Exercise prompt
In the records below, begin at the line containing "120g Greek yogurt" and end at the line containing "thumb-sized piece ginger, peeled, half"; quote every line in that span exactly, including both boundary lines, and no others.

*** Task input ***

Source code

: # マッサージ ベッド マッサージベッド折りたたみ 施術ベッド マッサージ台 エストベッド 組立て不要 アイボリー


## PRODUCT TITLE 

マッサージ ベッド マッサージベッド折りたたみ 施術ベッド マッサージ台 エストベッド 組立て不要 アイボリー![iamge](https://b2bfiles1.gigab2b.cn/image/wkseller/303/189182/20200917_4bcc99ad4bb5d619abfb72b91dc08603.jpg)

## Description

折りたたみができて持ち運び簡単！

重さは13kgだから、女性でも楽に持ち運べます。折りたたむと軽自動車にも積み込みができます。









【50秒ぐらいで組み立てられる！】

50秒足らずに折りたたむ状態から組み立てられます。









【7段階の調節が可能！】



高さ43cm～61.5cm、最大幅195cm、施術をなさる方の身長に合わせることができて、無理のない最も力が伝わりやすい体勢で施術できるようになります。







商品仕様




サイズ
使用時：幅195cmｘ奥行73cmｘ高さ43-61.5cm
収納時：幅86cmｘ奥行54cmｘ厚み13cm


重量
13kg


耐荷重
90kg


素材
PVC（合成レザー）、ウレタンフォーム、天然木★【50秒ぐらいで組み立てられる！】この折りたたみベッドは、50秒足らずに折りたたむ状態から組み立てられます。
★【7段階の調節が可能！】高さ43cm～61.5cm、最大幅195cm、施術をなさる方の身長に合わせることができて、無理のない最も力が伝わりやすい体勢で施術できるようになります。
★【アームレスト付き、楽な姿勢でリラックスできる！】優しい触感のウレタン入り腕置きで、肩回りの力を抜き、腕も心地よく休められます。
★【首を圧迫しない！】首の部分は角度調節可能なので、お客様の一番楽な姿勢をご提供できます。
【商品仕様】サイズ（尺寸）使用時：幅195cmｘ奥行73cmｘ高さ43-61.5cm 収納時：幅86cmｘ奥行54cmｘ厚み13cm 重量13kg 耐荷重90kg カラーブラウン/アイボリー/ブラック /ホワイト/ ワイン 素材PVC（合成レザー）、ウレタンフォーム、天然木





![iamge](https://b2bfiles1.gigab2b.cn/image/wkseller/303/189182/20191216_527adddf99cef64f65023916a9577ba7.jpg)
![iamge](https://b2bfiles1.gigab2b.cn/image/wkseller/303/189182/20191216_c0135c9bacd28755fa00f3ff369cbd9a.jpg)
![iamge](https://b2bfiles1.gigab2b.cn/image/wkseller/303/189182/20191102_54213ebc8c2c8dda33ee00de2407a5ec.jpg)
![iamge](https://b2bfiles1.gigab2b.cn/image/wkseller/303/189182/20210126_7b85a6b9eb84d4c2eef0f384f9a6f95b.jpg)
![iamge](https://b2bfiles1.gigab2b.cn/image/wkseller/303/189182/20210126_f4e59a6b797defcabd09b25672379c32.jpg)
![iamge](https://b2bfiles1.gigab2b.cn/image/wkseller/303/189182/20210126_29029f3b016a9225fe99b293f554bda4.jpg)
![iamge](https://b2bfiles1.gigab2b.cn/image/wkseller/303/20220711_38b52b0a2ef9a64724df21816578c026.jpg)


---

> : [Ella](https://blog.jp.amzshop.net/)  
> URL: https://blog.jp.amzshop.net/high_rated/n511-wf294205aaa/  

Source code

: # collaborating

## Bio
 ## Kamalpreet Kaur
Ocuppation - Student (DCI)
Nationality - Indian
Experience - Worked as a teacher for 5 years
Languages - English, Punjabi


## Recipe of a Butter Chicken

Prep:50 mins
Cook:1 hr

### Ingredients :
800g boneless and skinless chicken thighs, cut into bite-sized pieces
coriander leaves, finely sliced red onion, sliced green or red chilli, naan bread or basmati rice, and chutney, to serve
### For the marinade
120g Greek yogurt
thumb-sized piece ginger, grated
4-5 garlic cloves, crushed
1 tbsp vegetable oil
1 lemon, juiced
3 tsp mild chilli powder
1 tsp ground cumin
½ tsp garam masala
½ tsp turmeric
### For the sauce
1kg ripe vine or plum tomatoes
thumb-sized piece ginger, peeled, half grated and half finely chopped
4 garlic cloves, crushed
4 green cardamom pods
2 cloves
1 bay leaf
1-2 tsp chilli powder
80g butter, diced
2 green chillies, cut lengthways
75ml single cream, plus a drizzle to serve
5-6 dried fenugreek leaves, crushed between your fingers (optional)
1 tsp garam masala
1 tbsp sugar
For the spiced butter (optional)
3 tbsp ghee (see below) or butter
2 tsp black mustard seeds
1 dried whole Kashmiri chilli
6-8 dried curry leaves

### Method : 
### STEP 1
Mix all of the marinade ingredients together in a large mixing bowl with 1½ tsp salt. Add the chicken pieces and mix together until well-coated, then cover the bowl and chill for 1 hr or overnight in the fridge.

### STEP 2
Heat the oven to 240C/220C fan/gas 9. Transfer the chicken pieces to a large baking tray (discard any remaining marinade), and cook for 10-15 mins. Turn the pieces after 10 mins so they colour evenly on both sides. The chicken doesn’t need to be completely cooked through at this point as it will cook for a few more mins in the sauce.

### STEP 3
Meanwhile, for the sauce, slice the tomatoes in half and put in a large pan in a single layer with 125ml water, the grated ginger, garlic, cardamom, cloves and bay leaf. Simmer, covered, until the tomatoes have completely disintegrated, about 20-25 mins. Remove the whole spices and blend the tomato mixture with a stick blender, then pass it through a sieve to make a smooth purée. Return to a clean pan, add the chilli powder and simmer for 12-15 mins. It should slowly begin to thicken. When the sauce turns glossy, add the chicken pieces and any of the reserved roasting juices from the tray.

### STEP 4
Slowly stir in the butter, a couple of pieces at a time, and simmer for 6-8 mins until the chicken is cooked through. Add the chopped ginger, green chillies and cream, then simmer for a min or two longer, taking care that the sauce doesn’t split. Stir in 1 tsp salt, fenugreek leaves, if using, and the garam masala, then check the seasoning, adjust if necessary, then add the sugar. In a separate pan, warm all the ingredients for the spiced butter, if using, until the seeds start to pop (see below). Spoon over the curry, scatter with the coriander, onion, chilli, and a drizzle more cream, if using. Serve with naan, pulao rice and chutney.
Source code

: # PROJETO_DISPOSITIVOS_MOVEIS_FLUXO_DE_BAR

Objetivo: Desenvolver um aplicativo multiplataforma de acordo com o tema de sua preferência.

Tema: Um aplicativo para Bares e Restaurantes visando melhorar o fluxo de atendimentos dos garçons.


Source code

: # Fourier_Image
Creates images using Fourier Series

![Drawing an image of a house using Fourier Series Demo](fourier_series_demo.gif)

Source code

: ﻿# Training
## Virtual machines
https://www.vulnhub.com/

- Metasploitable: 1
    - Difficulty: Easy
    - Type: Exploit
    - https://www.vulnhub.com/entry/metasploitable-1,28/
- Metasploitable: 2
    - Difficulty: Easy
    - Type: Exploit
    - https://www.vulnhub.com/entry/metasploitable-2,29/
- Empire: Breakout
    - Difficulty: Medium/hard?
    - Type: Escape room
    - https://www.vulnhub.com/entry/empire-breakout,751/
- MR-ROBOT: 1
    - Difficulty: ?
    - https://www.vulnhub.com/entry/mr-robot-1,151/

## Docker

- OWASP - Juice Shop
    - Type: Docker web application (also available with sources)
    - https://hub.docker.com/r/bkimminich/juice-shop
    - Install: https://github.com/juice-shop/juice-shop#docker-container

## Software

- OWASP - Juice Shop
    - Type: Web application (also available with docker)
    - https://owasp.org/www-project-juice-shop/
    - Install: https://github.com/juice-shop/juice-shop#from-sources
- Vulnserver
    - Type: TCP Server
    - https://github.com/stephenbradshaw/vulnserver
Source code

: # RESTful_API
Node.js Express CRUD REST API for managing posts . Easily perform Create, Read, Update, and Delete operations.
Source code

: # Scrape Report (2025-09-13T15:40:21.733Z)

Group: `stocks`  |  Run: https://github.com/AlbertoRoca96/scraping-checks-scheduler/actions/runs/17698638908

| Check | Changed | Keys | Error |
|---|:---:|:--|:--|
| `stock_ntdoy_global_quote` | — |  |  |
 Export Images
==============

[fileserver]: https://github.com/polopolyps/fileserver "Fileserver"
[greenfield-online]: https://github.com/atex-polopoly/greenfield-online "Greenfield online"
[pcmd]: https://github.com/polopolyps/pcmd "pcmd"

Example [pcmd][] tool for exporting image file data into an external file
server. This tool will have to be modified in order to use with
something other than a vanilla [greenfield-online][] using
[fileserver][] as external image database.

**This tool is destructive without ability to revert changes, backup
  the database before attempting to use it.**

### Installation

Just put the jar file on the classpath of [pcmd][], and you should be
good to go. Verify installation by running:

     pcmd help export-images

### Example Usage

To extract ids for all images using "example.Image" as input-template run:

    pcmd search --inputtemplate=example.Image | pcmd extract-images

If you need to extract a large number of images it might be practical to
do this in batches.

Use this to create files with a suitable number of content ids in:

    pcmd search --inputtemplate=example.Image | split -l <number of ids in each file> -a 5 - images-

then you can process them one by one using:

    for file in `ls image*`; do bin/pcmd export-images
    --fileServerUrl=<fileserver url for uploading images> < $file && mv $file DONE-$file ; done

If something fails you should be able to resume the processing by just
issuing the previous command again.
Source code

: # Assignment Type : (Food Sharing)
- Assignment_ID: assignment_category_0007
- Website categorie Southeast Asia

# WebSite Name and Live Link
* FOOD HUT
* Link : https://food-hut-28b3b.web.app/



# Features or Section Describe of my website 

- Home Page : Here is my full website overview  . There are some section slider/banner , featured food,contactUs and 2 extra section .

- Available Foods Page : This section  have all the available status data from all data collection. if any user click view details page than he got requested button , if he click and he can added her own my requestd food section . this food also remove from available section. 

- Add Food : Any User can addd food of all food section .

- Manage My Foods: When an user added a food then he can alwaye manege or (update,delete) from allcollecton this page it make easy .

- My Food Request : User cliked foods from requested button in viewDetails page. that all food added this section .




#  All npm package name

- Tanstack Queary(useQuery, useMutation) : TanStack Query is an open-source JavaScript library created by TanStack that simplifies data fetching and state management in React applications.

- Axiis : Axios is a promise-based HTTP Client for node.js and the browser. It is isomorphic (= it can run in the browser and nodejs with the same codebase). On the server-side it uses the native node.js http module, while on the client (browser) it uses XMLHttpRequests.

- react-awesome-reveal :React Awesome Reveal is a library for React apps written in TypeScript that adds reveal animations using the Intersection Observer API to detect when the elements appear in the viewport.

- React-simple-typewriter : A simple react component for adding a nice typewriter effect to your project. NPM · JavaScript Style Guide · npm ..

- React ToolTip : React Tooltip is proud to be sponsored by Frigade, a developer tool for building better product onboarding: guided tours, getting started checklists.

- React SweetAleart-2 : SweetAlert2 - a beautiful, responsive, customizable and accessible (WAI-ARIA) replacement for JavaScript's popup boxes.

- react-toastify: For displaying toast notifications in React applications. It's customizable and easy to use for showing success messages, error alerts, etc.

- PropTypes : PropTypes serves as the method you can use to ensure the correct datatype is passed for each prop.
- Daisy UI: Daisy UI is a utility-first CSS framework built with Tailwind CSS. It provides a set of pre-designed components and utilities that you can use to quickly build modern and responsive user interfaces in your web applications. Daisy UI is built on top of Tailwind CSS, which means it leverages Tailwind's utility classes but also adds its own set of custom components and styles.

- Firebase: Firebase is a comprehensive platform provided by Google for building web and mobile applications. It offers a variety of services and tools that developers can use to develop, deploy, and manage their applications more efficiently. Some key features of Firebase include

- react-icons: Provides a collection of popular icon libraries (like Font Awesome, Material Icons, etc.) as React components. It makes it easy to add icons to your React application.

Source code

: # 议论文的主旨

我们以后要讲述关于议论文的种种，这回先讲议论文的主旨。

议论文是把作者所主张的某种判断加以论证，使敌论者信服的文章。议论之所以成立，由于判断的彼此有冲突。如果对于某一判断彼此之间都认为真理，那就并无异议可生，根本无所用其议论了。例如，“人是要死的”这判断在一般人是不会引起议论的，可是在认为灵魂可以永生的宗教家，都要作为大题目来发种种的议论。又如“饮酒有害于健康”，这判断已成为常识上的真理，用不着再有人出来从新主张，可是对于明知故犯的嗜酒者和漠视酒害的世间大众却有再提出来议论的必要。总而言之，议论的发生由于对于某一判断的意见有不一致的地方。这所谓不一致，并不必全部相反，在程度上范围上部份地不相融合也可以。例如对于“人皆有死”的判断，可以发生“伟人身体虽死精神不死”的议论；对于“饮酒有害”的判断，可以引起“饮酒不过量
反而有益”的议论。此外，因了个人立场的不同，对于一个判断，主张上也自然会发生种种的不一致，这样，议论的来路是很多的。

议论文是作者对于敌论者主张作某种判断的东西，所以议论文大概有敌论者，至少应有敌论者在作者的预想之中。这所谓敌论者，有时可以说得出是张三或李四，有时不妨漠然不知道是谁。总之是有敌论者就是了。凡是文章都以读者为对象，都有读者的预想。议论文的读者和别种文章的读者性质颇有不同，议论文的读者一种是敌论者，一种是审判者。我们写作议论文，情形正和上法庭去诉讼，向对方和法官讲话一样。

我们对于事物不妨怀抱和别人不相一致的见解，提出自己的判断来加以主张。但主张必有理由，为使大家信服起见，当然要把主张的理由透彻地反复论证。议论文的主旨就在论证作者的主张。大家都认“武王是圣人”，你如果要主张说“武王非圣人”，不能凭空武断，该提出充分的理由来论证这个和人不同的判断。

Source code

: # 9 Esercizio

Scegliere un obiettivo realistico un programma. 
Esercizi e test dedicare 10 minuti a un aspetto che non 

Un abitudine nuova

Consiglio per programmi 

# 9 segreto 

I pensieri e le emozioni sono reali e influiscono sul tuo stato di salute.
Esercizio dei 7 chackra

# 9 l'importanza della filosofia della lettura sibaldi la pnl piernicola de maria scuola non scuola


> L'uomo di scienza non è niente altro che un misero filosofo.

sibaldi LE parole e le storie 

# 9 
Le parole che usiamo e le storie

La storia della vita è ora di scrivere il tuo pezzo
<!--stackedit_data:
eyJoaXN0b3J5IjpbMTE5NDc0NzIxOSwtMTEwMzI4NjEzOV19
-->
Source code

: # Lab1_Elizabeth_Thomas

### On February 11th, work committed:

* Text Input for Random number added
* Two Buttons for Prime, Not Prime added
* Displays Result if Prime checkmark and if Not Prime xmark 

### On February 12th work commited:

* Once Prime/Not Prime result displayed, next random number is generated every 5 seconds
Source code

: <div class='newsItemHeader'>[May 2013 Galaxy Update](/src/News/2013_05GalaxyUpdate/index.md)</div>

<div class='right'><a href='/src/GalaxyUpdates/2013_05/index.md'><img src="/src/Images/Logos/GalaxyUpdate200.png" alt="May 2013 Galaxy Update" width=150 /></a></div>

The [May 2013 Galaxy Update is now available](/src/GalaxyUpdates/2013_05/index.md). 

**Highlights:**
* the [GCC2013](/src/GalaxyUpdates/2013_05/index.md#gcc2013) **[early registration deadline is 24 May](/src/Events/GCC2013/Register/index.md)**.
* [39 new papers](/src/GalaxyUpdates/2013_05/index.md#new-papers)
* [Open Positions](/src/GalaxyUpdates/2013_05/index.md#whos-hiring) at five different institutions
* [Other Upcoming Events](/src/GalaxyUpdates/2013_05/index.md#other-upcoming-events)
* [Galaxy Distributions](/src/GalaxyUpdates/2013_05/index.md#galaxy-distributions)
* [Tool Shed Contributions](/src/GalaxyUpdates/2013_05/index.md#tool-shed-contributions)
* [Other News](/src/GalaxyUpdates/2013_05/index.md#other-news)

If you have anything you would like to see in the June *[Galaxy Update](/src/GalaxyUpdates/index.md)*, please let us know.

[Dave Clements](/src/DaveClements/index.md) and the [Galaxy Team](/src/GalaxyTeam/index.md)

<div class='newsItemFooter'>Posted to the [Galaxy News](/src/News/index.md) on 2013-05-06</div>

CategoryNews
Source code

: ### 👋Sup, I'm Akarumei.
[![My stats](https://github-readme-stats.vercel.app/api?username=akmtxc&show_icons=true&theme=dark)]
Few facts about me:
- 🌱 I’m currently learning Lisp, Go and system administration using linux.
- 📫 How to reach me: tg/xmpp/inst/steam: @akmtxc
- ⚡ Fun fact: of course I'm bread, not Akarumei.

*** End of Task input ***

Response to this exercise
120g Greek yogurt
thumb-sized piece ginger, grated
4-5 garlic cloves, crushed
1 tbsp vegetable oil
1 lemon, juiced
3 tsp mild chilli powder
1 tsp ground cumin
½ tsp garam masala
½ tsp turmeric
### For the sauce
1kg ripe vine or plum tomatoes
thumb-sized piece ginger, peeled, half grated and half finely chopped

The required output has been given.